“Folklore? I don’t know man, what about that one song, I think we sang it at summer camp, on top of old smokey? On top of Old Smokey, all covered in snow, I found my true lover blah blah blah, I can’t remember all of it. Also wasn’t there that On top of spaghetti song that was pretty much the same thing. Oh yea! On top of spaghetti that was the one. On top of spaghetti, all covered in cheese, I lost my poor meatball, when somebody sneezed. Yea I remember that one when we ate spaghetti or something. Saying it out loud it sounds pretty dumb. But I’m pretty sure we all did it yeah? I don’t know the details of Old Smokey exactly but I remember singing the spaghetti song.”
This collection is a good example of multiplicity and variation within folklore. The informant at first sings On top of Old Smokey, but realizes that this is not the version he meant to tell, although the tune is exactly the same. On top of Spaghetti on the other hand is the version widely known according to the informant.

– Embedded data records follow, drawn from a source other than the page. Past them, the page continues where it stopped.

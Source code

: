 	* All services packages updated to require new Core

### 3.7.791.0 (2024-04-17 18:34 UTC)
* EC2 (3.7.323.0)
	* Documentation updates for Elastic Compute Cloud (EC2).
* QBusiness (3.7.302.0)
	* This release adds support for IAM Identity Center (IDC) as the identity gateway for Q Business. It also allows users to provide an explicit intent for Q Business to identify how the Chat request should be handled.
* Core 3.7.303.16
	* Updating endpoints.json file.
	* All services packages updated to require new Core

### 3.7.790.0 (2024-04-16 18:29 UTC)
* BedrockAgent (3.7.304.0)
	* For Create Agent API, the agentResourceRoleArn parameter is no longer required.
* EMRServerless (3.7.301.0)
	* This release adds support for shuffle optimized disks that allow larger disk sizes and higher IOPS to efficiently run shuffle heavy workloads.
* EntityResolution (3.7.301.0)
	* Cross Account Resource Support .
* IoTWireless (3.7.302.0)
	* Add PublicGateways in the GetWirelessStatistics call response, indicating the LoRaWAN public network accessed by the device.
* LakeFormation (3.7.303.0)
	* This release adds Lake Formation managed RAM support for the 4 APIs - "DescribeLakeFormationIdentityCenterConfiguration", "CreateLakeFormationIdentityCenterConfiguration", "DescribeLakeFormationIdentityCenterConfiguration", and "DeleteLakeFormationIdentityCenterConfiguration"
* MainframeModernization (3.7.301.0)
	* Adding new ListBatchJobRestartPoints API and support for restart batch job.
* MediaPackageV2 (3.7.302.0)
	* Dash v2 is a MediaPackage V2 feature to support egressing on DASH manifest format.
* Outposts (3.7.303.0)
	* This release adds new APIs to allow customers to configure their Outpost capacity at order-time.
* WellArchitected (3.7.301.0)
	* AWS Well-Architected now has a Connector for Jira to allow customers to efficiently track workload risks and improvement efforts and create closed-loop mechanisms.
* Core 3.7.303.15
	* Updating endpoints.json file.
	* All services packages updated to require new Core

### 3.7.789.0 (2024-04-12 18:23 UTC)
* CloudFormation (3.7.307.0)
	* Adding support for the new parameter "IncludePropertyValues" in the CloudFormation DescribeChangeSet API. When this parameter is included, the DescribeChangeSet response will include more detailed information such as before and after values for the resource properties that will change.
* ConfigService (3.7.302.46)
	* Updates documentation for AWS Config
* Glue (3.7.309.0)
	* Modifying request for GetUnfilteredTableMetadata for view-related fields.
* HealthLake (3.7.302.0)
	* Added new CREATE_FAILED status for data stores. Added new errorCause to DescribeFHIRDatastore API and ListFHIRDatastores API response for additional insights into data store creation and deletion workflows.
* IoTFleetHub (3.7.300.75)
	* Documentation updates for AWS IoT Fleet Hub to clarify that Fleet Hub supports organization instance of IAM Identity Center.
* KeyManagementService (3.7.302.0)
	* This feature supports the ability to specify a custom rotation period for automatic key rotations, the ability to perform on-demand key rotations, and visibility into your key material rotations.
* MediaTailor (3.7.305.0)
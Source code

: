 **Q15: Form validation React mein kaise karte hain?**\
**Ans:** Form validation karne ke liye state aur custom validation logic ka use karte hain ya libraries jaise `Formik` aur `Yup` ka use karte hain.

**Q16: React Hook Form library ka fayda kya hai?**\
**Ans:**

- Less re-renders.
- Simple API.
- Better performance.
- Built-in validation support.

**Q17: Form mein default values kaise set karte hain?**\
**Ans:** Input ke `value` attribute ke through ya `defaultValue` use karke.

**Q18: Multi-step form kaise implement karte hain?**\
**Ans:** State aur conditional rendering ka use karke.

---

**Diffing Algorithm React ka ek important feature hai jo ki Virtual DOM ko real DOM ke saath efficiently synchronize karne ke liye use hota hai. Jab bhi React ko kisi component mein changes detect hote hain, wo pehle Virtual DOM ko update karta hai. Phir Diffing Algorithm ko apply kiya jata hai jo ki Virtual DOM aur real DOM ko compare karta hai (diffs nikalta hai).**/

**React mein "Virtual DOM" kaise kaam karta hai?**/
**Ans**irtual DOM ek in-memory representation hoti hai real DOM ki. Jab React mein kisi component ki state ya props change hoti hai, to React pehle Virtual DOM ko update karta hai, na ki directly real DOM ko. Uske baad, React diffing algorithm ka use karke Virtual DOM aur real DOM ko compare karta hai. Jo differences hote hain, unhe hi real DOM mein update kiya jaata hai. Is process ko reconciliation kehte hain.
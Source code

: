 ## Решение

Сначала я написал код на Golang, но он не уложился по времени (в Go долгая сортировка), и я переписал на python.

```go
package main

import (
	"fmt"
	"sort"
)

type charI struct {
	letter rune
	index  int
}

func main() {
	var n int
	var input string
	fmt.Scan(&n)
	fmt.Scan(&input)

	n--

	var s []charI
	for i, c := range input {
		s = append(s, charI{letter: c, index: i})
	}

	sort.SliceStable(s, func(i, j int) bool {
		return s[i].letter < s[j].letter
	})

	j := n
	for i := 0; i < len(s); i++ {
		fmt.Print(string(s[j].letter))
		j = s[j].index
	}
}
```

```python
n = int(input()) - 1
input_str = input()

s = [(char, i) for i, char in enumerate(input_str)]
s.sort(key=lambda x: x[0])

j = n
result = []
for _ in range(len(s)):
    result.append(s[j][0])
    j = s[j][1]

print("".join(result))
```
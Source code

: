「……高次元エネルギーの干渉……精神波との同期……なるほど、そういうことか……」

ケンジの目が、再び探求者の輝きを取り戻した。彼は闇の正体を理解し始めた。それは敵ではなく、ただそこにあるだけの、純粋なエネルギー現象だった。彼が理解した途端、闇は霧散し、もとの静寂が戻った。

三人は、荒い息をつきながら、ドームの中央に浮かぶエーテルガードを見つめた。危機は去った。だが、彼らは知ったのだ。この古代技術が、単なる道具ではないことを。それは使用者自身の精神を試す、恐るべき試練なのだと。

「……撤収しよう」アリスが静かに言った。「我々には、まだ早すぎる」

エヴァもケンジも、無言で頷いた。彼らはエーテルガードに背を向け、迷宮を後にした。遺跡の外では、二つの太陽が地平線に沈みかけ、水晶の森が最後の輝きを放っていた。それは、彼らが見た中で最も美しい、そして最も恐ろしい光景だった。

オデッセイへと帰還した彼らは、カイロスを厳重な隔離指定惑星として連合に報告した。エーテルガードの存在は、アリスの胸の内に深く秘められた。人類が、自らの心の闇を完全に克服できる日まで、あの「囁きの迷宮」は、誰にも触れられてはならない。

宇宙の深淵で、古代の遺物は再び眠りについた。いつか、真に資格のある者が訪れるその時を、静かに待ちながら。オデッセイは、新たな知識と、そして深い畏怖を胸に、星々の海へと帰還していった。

On top of Spaghetti documents the experience of having a meatball slip off a pile of spaghetti, a horrible thing to happen that many have experienced. It is a humorous song that may also alludes to common discontent at the small number of meatballs that accompany the spaghetti dish. It is almost a joke, and this is reflected in the informant telling us that it was a camp song, sang by children to pass he time.